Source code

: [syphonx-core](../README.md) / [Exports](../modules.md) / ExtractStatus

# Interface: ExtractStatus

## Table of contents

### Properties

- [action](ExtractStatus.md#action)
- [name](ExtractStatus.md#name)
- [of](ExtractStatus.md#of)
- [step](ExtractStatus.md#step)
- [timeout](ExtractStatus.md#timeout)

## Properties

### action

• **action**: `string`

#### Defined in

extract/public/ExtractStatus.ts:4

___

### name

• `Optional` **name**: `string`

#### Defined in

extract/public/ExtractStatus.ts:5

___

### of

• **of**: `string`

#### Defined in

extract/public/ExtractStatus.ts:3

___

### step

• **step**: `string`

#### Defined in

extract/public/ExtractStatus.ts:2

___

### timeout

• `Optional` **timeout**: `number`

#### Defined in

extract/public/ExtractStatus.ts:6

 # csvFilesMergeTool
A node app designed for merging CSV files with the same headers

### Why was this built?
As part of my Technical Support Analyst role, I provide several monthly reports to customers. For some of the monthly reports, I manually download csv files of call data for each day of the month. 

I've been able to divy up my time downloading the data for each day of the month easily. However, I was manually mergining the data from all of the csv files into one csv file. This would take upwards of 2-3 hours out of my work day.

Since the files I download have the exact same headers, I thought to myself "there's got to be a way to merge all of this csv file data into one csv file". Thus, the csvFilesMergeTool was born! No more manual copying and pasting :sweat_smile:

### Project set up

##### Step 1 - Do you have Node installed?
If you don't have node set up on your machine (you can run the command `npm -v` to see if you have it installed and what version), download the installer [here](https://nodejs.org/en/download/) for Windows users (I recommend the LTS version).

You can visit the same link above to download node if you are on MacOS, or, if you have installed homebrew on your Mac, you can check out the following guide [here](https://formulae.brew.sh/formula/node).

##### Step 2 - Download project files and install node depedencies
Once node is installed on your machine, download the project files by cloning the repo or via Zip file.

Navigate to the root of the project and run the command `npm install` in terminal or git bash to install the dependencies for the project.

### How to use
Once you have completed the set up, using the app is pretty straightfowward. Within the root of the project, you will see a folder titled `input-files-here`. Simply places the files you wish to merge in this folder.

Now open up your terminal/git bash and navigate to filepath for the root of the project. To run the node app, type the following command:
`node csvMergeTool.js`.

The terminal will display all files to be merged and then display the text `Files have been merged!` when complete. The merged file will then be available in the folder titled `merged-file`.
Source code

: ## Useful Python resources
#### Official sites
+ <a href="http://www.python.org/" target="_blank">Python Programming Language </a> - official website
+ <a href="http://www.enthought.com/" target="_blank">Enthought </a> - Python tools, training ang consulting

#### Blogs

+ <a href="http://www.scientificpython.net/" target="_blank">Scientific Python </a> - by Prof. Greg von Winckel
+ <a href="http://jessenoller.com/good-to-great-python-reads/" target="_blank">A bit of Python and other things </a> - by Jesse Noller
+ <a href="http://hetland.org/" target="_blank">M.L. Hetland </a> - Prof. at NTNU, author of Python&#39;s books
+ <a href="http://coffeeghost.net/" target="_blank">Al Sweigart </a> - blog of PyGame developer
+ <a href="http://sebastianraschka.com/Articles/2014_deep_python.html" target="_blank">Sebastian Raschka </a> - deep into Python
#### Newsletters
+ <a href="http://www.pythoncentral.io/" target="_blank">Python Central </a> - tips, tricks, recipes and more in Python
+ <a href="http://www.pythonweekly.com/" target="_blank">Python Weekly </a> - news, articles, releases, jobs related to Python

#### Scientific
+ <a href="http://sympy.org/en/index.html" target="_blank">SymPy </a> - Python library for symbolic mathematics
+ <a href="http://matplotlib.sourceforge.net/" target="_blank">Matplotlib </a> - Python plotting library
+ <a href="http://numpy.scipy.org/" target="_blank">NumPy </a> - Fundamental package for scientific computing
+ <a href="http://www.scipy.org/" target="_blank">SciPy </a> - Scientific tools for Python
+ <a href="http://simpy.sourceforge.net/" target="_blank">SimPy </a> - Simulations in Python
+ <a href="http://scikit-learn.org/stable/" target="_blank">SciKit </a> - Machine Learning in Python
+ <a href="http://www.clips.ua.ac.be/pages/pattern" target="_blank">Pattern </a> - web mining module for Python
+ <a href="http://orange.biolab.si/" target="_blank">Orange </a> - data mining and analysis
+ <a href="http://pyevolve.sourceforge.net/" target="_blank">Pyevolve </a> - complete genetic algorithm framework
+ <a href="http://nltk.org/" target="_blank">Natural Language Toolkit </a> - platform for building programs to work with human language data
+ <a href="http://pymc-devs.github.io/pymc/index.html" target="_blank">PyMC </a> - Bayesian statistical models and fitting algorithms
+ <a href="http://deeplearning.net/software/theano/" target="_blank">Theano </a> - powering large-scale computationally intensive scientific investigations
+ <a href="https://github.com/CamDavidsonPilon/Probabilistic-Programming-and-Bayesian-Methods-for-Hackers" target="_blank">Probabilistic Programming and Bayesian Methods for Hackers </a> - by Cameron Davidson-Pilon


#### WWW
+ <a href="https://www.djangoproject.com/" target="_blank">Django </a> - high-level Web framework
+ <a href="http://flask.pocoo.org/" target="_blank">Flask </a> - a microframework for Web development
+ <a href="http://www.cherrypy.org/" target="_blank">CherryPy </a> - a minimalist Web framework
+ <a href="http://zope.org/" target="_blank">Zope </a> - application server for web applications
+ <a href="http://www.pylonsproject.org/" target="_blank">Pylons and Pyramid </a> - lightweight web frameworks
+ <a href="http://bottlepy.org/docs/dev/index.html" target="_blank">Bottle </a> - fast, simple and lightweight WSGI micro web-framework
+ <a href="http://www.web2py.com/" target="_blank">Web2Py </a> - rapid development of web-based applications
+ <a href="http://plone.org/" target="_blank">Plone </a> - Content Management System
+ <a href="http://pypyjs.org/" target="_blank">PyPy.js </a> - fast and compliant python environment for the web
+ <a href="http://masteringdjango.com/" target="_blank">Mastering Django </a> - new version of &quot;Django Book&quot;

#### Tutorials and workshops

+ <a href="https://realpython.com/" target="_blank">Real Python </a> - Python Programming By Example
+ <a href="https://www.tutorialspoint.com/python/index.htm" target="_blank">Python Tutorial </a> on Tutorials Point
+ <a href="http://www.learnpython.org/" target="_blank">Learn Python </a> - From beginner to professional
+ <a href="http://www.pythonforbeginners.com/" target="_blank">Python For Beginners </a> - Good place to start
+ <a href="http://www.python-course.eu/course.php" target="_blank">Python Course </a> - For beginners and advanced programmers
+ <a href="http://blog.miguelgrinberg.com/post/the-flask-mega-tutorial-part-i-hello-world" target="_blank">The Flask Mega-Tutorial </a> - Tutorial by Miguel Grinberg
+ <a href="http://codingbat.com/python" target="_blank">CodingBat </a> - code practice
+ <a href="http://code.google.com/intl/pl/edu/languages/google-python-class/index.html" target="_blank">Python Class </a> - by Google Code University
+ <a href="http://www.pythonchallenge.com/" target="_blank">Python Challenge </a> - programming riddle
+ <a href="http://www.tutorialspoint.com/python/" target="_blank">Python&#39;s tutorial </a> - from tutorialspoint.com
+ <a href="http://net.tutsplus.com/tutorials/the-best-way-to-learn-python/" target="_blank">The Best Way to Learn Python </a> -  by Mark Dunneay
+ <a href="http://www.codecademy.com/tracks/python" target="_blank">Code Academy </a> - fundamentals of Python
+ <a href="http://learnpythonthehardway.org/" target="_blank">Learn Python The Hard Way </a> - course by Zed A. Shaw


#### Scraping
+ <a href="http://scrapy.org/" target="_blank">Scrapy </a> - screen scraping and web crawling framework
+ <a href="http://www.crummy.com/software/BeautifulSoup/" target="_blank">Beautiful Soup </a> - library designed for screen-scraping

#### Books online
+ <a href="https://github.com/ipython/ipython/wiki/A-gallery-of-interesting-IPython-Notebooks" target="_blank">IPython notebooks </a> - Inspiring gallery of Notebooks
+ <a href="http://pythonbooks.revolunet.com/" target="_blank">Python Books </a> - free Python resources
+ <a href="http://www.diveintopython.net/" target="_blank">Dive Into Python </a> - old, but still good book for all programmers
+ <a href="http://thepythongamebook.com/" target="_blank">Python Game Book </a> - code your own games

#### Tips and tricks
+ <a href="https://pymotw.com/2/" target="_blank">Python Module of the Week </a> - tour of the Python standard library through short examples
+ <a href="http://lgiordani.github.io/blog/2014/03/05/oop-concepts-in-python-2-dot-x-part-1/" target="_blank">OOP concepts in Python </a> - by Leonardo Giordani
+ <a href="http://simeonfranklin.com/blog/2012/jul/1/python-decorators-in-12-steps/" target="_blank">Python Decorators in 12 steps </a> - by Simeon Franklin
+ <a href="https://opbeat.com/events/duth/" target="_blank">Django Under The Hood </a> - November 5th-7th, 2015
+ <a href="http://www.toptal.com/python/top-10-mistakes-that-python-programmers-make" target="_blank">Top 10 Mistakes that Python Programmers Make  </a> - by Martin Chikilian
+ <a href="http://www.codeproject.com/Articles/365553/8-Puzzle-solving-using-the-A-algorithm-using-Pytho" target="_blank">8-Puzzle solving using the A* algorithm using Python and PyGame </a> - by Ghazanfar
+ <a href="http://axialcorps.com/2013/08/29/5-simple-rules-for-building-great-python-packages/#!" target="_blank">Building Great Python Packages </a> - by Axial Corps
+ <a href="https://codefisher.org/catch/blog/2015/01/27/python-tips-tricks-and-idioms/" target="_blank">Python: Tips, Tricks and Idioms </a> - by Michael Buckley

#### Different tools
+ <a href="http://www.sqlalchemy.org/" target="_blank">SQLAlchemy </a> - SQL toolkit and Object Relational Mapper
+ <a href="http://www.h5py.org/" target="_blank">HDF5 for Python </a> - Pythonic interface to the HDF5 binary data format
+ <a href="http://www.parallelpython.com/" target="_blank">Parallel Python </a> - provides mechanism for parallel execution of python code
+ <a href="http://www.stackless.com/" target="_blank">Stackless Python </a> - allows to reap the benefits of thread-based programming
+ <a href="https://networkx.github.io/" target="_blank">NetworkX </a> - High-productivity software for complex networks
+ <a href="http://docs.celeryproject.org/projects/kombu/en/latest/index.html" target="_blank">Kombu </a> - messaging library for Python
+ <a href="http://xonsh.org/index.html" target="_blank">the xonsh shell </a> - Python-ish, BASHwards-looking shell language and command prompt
_ _ _ _ _
TASK INSTRUCTIONS:
When a line of the entries contains "sourceforge", it counts; say how many such lines there are, and nothing more.

RESPONSE TO THIS EXERCISE:
3